Review Request: BigInteger patch for efficient multiplication and division (#4837946)
Alan Eliasen
eliasen at mindspring.com
Sat May 4 12:13:52 UTC 2013
On 05/02/2013 06:37 PM, Brian Burkhalter wrote:
> On May 2, 2013, at 5:02 AM, Alan Bateman wrote:
>
>> On 02/05/2013 02:34, Tim Buktu wrote:
>>> :
>>>
>>> Alan is working on an improved BigInteger.toString() that should
>>> be dramatically faster for large numbers. What's the deadline for
>>> getting this in? Thanks,
>>>
>>> Tim
>> Here's the latest milestone dates:
>>
>> http://openjdk.java.net/projects/jdk8/milestones
>>
>> Given the size of the patch then it would be great to get it in as
>> early as possible. With the review effort then I assume Feature
>> Complete is too tight although I know Brian Burkhalter is anxious
>> to get it in as soon as possible. I can't comment on the
>> BigInteger.toString work to know how big this is.
>
> I think that's the best answer that can be given: as soon as
> possible. The 4837946 patch is far from simple to comprehend to say
> the least and then there is the testing so it's not going to be fast.

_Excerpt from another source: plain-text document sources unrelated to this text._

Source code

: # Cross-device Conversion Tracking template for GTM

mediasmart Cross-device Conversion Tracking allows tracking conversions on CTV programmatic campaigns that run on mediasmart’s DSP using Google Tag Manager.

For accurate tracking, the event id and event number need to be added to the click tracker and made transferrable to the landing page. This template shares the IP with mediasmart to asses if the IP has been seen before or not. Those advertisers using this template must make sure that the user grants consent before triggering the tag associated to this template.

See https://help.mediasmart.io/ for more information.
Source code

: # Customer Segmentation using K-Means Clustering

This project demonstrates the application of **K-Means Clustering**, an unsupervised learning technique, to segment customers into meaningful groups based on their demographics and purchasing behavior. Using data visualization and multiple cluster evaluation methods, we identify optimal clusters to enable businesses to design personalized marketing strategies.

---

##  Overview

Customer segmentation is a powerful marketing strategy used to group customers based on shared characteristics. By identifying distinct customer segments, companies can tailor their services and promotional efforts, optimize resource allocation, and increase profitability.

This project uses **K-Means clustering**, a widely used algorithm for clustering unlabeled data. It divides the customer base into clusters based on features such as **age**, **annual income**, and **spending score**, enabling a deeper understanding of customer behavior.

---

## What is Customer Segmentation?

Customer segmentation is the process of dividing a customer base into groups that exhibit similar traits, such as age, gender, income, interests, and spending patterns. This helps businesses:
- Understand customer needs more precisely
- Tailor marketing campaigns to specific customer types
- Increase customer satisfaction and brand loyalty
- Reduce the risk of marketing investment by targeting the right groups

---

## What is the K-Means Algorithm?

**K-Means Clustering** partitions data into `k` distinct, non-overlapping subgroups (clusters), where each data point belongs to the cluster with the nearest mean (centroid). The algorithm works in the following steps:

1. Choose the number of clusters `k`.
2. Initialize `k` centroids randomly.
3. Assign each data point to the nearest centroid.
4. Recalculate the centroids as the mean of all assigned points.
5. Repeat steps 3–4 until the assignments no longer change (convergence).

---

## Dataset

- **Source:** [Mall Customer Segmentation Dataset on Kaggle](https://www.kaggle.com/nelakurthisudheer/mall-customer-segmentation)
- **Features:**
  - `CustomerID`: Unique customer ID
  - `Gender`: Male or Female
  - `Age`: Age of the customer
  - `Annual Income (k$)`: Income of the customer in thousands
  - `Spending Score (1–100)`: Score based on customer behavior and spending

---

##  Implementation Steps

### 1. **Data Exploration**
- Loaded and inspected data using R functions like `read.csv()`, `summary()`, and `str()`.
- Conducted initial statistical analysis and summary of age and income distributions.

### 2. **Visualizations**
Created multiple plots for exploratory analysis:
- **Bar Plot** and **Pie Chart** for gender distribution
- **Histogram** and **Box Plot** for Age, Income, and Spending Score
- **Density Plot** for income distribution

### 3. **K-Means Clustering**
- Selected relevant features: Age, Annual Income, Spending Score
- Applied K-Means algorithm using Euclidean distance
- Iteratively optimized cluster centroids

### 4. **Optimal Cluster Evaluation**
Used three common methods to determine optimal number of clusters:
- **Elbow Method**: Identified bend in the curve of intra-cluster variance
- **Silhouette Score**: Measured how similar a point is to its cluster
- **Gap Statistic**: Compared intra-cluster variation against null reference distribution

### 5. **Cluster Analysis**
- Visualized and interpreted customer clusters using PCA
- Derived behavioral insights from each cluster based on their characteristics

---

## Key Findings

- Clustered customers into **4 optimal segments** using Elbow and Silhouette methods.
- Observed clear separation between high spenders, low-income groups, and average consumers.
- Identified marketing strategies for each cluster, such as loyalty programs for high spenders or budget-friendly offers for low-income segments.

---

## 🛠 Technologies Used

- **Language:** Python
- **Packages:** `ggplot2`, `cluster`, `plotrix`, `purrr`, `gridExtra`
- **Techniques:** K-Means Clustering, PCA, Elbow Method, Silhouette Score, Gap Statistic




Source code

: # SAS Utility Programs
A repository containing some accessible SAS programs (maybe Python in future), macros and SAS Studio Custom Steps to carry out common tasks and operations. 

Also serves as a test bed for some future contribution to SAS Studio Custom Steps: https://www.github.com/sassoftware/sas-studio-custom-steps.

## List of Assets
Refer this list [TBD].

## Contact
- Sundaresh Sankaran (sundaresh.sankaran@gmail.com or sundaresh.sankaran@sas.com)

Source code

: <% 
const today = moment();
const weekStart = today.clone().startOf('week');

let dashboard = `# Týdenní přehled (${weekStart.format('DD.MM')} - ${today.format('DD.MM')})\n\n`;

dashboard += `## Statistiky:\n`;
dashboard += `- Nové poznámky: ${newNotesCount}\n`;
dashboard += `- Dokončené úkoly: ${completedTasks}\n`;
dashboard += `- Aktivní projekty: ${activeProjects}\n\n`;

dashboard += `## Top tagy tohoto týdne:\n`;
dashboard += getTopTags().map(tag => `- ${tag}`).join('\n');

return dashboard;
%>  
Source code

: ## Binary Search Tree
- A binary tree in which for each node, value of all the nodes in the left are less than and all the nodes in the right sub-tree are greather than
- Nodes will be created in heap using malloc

> If the toString() work is ready early enough to review then perhaps
> we can handle it, but I don't want to make anyone hurry to complete
> something and then say we cannot do it.
Brian:
If you're feeling overwhelmed by the magnitude of the changes to
BigInteger, I would very strongly suggest that you review it in stages.
This e-mail proposes stages for the review of this patch.
Since I first posted these patches over 5 years ago, we were asked to
make patches as small as possible so they would get reviewed more
quickly. That's why my patches focused on what was a minimal but
necessary subset: making multiply and pow work *much* faster with very
simple, understandable, well-known, hard-to-get-wrong routines and
simple optimizations that built on existing routines but gave very
significant performance increases. (Implementing Karatsuba and
Toom-Cook multiplication routines in Java is often given as a homework
problem in undergrad Algorithms courses. Understanding their
correctness requires nothing more than first-year Algebra.)
Today, I finished porting my recursive Schoenhage toString routines
that I've been using for years in my programming language "Frink" (
http://futureboy.us/frinkdocs/ ). They are drastically, stunningly
faster than the existing BigInteger.toString algorithms. I have run
these through my enormous regression tests which produce over 232 GB of
output with no differences.
I ram these (very large) regression tests which test multiplication
and pow and toString functions in BigInteger. (They produce about 232
gigabytes of output, which I compare against known good output that was
produced by previous versions of Java and by the Kaffe VM which used the
GMP library. This tells you how long I've been working on this; Kaffe
removed support for GMP over 4 years ago.)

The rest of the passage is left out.